E o que um homem de bem quer da vida a não ser a felicidade dos filhos? Essa fase, todos sabem, é determinante para que uma criança adquira o discernimento necessário para fazer suas escolhas durante toda a existência neste plano terrestre. Um passo mal dado na vida pode significar um preço atroz a ser pago.

Infelizmente, nessa idade existem muitas garotas que já são mães, ou que se drogam e se prostituem, crianças ainda que graças às circunstâncias cruéis em que são criadas, muito cedo se marginalizam. Não dá para não sentir um aperto no coração ao ver tamanha brutalidade. Pequenos botões privados do seu direito de desabrochar, por serem pisoteados sem piedade.

Voltei a atenção a Amanda no banco ao lado, quieta e machucada. Não deve ser nada mais grave, pensei, todos levamos tombos na nossa infância, muitas vezes sem o conhecimento dos pais e saímos apenas com um ou outro arranhão. Acho que de alguma forma, para cada criança, Deus coloca um anjo que fica o tempo todo a protegendo dos perigos. E se alguma coisa mais grave acontece é porque Ele assim o permitiu com algum propósito. Lembrei que na infância trepava nas árvores altas, mergulhava em rios desconhecidos, corria muito e caía muitas vezes sem conseqüências mais graves. Os tombos nos fazem crescer. Se uma criança cai, fica precavida e procura se aprimorar para não ter que sofrer novamente a dor da queda.

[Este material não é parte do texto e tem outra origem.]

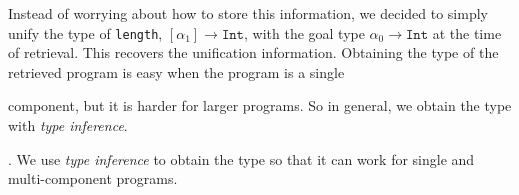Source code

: \documentclass[acmsmall,nonacm]{acmart}
\begin{document}
Instead of worrying about how to store this information,
we decided to simply unify the type of \texttt{length}, $[\alpha_1] \to \texttt{Int}$,
with the goal type $\alpha_0 \to \texttt{Int}$
at the time of retrieval. This recovers the unification information.
Obtaining the type of the retrieved program is easy when the program is a single

component, but it is harder for larger programs. So in general, we obtain the type 
with \textit{type inference}.


. We use \textit{type inference} to obtain the type so that it can 
work for single and multi-component programs. 





  






\end{document}
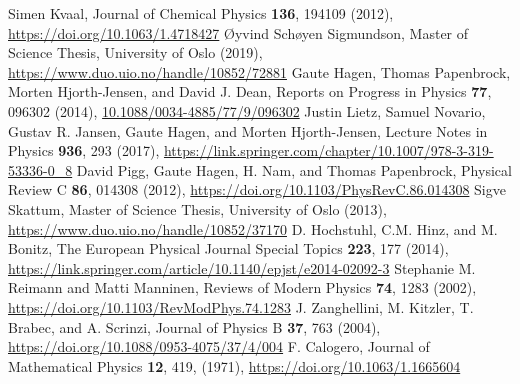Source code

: \documentclass{article}
\begin{document}
\begin{thebibliography}{99}

 Simen Kvaal, Journal of Chemical Physics {\bf 136}, 194109 (2012), \url{ https://doi.org/10.1063/1.4718427}
 Øyvind Schøyen Sigmundson, Master of Science Thesis, University of Oslo (2019), \url{https://www.duo.uio.no/handle/10852/72881}
 Gaute Hagen, Thomas Papenbrock, Morten Hjorth-Jensen, and David J. Dean, Reports on Progress in Physics  {\bf 77}, 096302 (2014), \url{10.1088/0034-4885/77/9/096302}
 Justin Lietz, Samuel Novario, Gustav R. Jansen, Gaute Hagen, and Morten Hjorth-Jensen, Lecture Notes in Physics {\bf 936}, 293 (2017), \url{https://link.springer.com/chapter/10.1007/978-3-319-53336-0_8}
 David Pigg, Gaute Hagen, H. Nam, and Thomas Papenbrock, Physical Review C {\bf 86}, 014308 (2012), \url{https://doi.org/10.1103/PhysRevC.86.014308}
 Sigve Skattum, Master of Science Thesis, University of Oslo (2013), \url{https://www.duo.uio.no/handle/10852/37170}  
 D. Hochstuhl, C.M. Hinz, and M. Bonitz, The European Physical Journal Special Topics {\bf 223}, 177 (2014), \url{https://link.springer.com/article/10.1140/epjst/e2014-02092-3}
 Stephanie M. Reimann and Matti Manninen, Reviews of  Modern Physics {\bf 74}, 1283 (2002), \url{https://doi.org/10.1103/RevModPhys.74.1283}
 J. Zanghellini, M. Kitzler, T. Brabec, and A. Scrinzi, Journal of Physics  B {\bf 37}, 763 (2004), \url{https://doi.org/10.1088/0953-4075/37/4/004}
 F. Calogero, Journal of Mathematical Physics {\bf 12}, 419,  (1971), \url{https://doi.org/10.1063/1.1665604}

\end{thebibliography}  
\end{document}
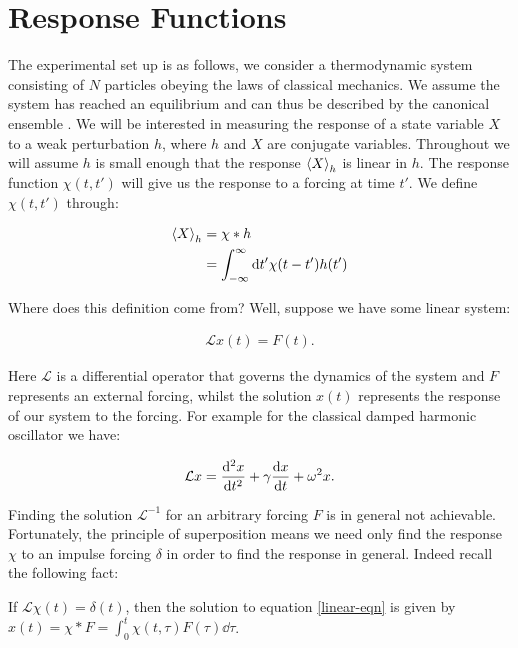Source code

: 
\section{Response Functions} \label{section: Response Functions}

The experimental set up is as follows, we consider a thermodynamic system consisting of $N$ particles obeying the laws of classical mechanics. We assume the system has reached an equilibrium and can thus be described by the canonical ensemble \cite{Greiner1995}. We will be interested in measuring the response of a state variable $X$ to a weak perturbation $h$, where $h$ and $X$ are conjugate variables. Throughout we will assume $h$ is small enough that the response $\expval{X}_h$ is linear in $h$. The response function $\chi(t, t')$ will give us the response to a forcing at time $t'$. We define $\chi(t, t')$ through:

\begin{align} 
\expval{X}_h &= \chi * h\\ \label{ChiDef}
&= \int_{- \infty}^{\infty} \dd t' \chi(t - t') h(t')
\end{align}

\noindent Where does this definition come from? Well, suppose we have some linear system: 

\begin{align}
\mathcal{L}x(t) = F(t). \label{linear-eqn}
\end{align}

\noindent Here $\mathcal{L}$ is a differential operator that governs the dynamics of the system and $F$ represents an external forcing, whilst the solution $x(t)$ represents the response of our system to the forcing. For example for the classical damped harmonic oscillator we have:

\begin{align*}
\mathcal{L} x = \dv[2]{x}{t} + \gamma \dv{x}{t} + \omega ^2 x.
\end{align*} 

\noindent Finding the solution $\mathcal{L}^{-1}$ for an arbitrary forcing $F$ is in general not achievable. Fortunately, the principle of superposition means we need only find the response $\chi$ to an impulse forcing $\delta$ in order to find the response in general. Indeed recall the following fact:

\begin{thm}
If $\mathcal{L}\chi(t) = \delta(t)$, then the solution to equation \ref{linear-eqn} is given by $x(t) = \chi * F = \int_0^t \chi(t, \tau) F(\tau) \dd \tau$.
\end{thm}

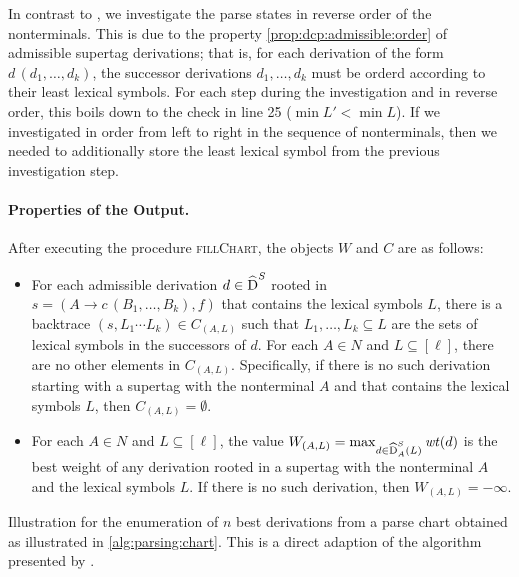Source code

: \documentclass[../../document.tex]{subfiles}
\begin{document}
    In contrast to , we investigate the parse states in reverse order of the  nonterminals.
    This is due to the property \cref{prop:dcp:admissible:order} of admissible  supertag derivations; that is, for each derivation of the form \(d\,(d_1, \ldots, d_k)\), the successor derivations \(d_1, \ldots, d_k\) must be orderd according to their least lexical symbols.
    For each step during the investigation and in reverse order, this boils down to the check in line 25 (\(\min L' < \min L\)).
    If we investigated in order from left to right in the sequence of  nonterminals, then we needed to additionally store the least lexical symbol from the previous investigation step.

    \paragraph{Properties of the Output.} After executing the procedure \textsc{fillChart}, the objects \(W\) and \(C\) are as follows:
    \begin{itemize}
        \item For each admissible derivation \(d \in \widehat{\operatorname{D}}^S\) rooted in \(s = (A \to c\,(B_1, \ldots, B_k), f)\) that contains the lexical symbols \(L\), there is a backtrace \((s, L_1 \cdots L_k) \in C_{(A, L)}\) such that \(L_1, \ldots, L_k \subseteq L\) are the sets of lexical symbols in the successors of \(d\).
        For each \(A\in N\) and \(L \subseteq [\ell]\), there are no other elements in \(C_{(A,L)}\). Specifically, if there is no such derivation starting with a supertag with the  nonterminal \(A\) and that contains the lexical symbols \(L\), then \(C_{(A,L)} = \emptyset\).
        \item For each \(A \in N\) and \(L \subseteq [\ell]\), the value \(W_{(A, L)} = \max_{d \in \widehat{\operatorname{D}}^S_A(L)} \mathit{wt}(d)\) is the best weight of any derivation rooted in a supertag with the  nonterminal \(A\) and the lexical symbols \(L\). If there is no such derivation, then \(W_{(A, L)} = -\infty\).
    \end{itemize}

    \begin{algorithm}
        \caption{\label{alg:parsing:deriv}
            Illustration for the enumeration of $n$ best derivations from a parse chart obtained as illustrated in \cref{alg:parsing:chart}.
            This is a direct adaption of the algorithm presented by \citet{HuaChia05}.
        }
        
    \end{algorithm}
\end{document}
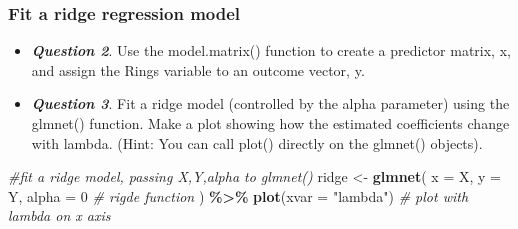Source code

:\documentclass[
]{article}
\newenvironment{Shaded}{\begin{snugshade}}{\end{snugshade}}
\newcommand{\AttributeTok}[1]{\textcolor[rgb]{0.13,0.29,0.53}{#1}}
\newcommand{\CommentTok}[1]{\textcolor[rgb]{0.56,0.35,0.01}{\textit{#1}}}
\newcommand{\DecValTok}[1]{\textcolor[rgb]{0.00,0.00,0.81}{#1}}
\newcommand{\FunctionTok}[1]{\textcolor[rgb]{0.13,0.29,0.53}{\textbf{#1}}}
\newcommand{\NormalTok}[1]{#1}
\newcommand{\OtherTok}[1]{\textcolor[rgb]{0.56,0.35,0.01}{#1}}
\newcommand{\SpecialCharTok}[1]{\textcolor[rgb]{0.81,0.36,0.00}{\textbf{#1}}}
\newcommand{\StringTok}[1]{\textcolor[rgb]{0.31,0.60,0.02}{#1}}
\providecommand{\tightlist}{%
  \setlength{\itemsep}{0pt}\setlength{\parskip}{0pt}}
\begin{document}
\hypertarget{fit-a-ridge-regression-model}{%
\subsubsection{Fit a ridge regression
model}\label{fit-a-ridge-regression-model}}

\begin{itemize}
\tightlist
\item
  \textbf{\emph{Question 2}}. Use the model.matrix() function to create
  a predictor matrix, x, and assign the Rings variable to an outcome
  vector, y.
\end{itemize}

\begin{Shaded}
\end{Shaded}

\begin{itemize}
\tightlist
\item
  \textbf{\emph{Question 3}}. Fit a ridge model (controlled by the alpha
  parameter) using the glmnet() function. Make a plot showing how the
  estimated coefficients change with lambda. (Hint: You can call plot()
  directly on the glmnet() objects).
\end{itemize}

\begin{Shaded}
\begin{Highlighting}[]
\CommentTok{\#fit a ridge model, passing X,Y,alpha to glmnet()}
\NormalTok{ridge }\OtherTok{\textless{}{-}} \FunctionTok{glmnet}\NormalTok{(}
  \AttributeTok{x =}\NormalTok{ X,}
  \AttributeTok{y =}\NormalTok{ Y,}
  \AttributeTok{alpha =} \DecValTok{0} \CommentTok{\# rigde function}
\NormalTok{) }\SpecialCharTok{\%\textgreater{}\%} 
  \FunctionTok{plot}\NormalTok{(}\AttributeTok{xvar =} \StringTok{"lambda"}\NormalTok{) }\CommentTok{\# plot with lambda on x axis}
\end{Highlighting}
\end{Shaded}
\end{document}
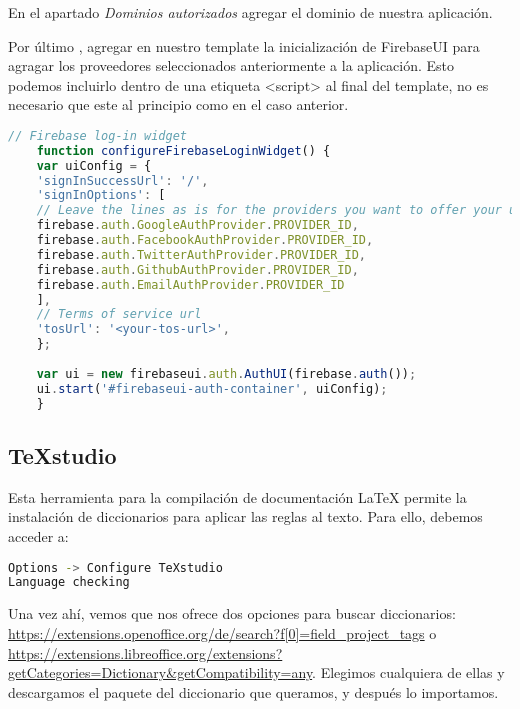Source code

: \begin{steps}
	\item En el apartado \textit{Dominios autorizados} agregar el dominio de nuestra aplicación.
	\item Por último , agregar en nuestro template la inicialización de FirebaseUI para agragar los proveedores seleccionados anteriormente a la aplicación. Esto podemos incluirlo dentro de una etiqueta <script> al final del template, no es necesario que este al principio como en el caso anterior.
	\begin{lstlisting}[language=javascript,caption={Proveedores Firebase.}]
	// Firebase log-in widget
	function configureFirebaseLoginWidget() {
	var uiConfig = {
	'signInSuccessUrl': '/',
	'signInOptions': [
	// Leave the lines as is for the providers you want to offer your users.
	firebase.auth.GoogleAuthProvider.PROVIDER_ID,
	firebase.auth.FacebookAuthProvider.PROVIDER_ID,
	firebase.auth.TwitterAuthProvider.PROVIDER_ID,
	firebase.auth.GithubAuthProvider.PROVIDER_ID,
	firebase.auth.EmailAuthProvider.PROVIDER_ID
	],
	// Terms of service url
	'tosUrl': '<your-tos-url>',
	};
	
	var ui = new firebaseui.auth.AuthUI(firebase.auth());
	ui.start('#firebaseui-auth-container', uiConfig);
	}
	\end{lstlisting}
\end{steps}


  
\subsection{\TeX studio}
Esta herramienta para la compilación de documentación \LaTeX{} permite la instalación de diccionarios para aplicar las reglas al texto. Para ello, debemos acceder a:

\renewcommand{\lstlistingname}{Configure \TeX studio}%
\renewcommand{\lstlistlistingname}{List of \lstlistingname s}
\begin{lstlisting}[language=bash,caption={Añadir diccionario}]
Options -> Configure TeXstudio
Language checking
\end{lstlisting}

Una vez ahí, vemos que nos ofrece dos opciones para buscar diccionarios: \url{https://extensions.openoffice.org/de/search?f[0]=field_project_tags} o \url{https://extensions.libreoffice.org/extensions?getCategories=Dictionary&getCompatibility=any}. Elegimos cualquiera de ellas y descargamos el paquete del diccionario que queramos, y después lo importamos.


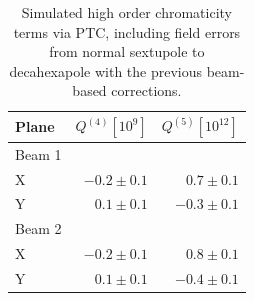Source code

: \begin{table}[!htb]
    \centering
    \begin{tabular}{lrr}
    \toprule
        Plane     &  $Q^{(4)} [10^9]$  &  $Q^{(5)} [10^{12}]$ \\
    \midrule
        Beam 1    &              &               \\
        \hspace{2mm}X         & $-0.2 \pm 0.1$ & $ 0.7 \pm 0.1$ \\
        \hspace{2mm}Y         & $ 0.1 \pm 0.1$ & $-0.3 \pm 0.1$  \\
        Beam 2    &  &   \\
        \hspace{2mm}X         & $-0.2 \pm 0.1$ & $ 0.8 \pm 0.1$  \\
        \hspace{2mm}Y         & $ 0.1 \pm 0.1$ & $-0.4 \pm 0.1$ \\
    \bottomrule
    \end{tabular}
    \caption{Simulated high order chromaticity terms via PTC, including field errors from normal
    sextupole to decahexapole with the previous beam-based corrections.}
    \label{ptc_values}
  \end{table}

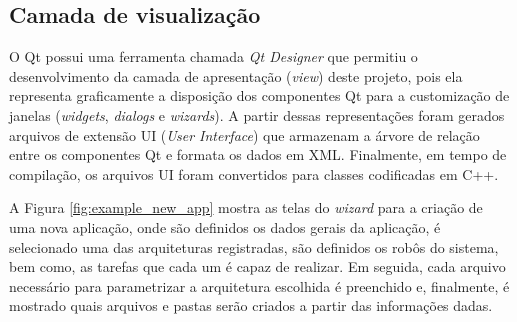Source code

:             
            
        \subsection{Camada de visualização} \label{subsec:rqt_mrta_view}
            O Qt \cite{ref:yafei2012qt} possui uma ferramenta chamada \textit{Qt Designer} que permitiu o desenvolvimento da camada de apresentação (\textit{view}) deste projeto, pois ela representa graficamente a disposição dos componentes Qt para a customização de janelas (\textit{widgets}, \textit{dialogs} e \textit{wizards}). A partir dessas representações foram gerados arquivos de extensão UI (\textit{User Interface}) que armazenam a árvore de relação entre os componentes Qt e formata os dados em XML. Finalmente, em tempo de compilação, os arquivos UI foram convertidos para classes codificadas em C++.
            
            A Figura \ref{fig:example_new_app} mostra as telas do \textit{wizard} para a criação de uma nova aplicação, onde são definidos os dados gerais da aplicação, é selecionado uma das arquiteturas registradas, são definidos os robôs do sistema, bem como, as tarefas que cada um é capaz de realizar. Em seguida, cada arquivo necessário para parametrizar a arquitetura escolhida é preenchido e, finalmente, é mostrado quais arquivos e pastas serão criados a partir das informações dadas.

Assim também somos nós. Quantas vezes, após os baques levados durante a nossa vida, por descuido, negligência ou imperícia, passamos a prestar atenção em detalhes que até então não eram percebidos. Após um negócio mal feito, um relacionamento desastrado, um erro grave nos nossos planos, passamos a refletir melhor. Assim lapidamos nosso caráter diminuindo sentimentos nocivos como o orgulho, o egoísmo, e exercitamos a humildade. Evoluímos com os tombos.

Minha filha ainda tem um longo caminho a percorrer. Haverá muitas barreiras para ultrapassar. Muitas pedras, percalços e desenganos. Peço a Deus que a abençoe e a ampare em sua jornada e quando chegar a hora, que ela esteja fortalecida. No momento eu não vou ficar apreensivo por causa de um simples tombo.

Que bom meu Deus! Minha menina ainda brinca de pega-pega.